What is required: Would you retype the line that contains "9. Microsoft Azure" and all lines following it to the end of the entries below, exactly and without pictures?

Dataset records:
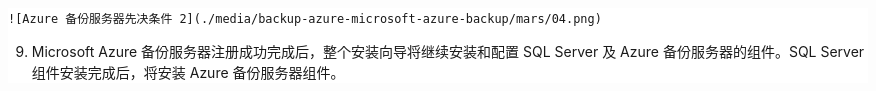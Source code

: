     ![Azure 备份服务器先决条件 2](./media/backup-azure-microsoft-azure-backup/mars/04.png)

9. Microsoft Azure 备份服务器注册成功完成后，整个安装向导将继续安装和配置 SQL Server 及 Azure 备份服务器的组件。SQL Server 组件安装完成后，将安装 Azure 备份服务器组件。
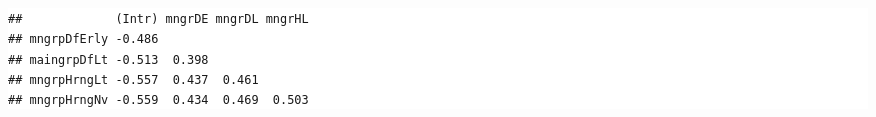     ##             (Intr) mngrDE mngrDL mngrHL
    ## mngrpDfErly -0.486                     
    ## maingrpDfLt -0.513  0.398              
    ## mngrpHrngLt -0.557  0.437  0.461       
    ## mngrpHrngNv -0.559  0.434  0.469  0.503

Answer space:
9. Microsoft Azure 备份服务器注册成功完成后，整个安装向导将继续安装和配置 SQL Server 及 Azure 备份服务器的组件。SQL Server 组件安装完成后，将安装 Azure 备份服务器组件。
     ##             (Intr) mngrDE mngrDL mngrHL
    ## mngrpDfErly -0.486                     
    ## maingrpDfLt -0.513  0.398              
    ## mngrpHrngLt -0.557  0.437  0.461       
    ## mngrpHrngNv -0.559  0.434  0.469  0.503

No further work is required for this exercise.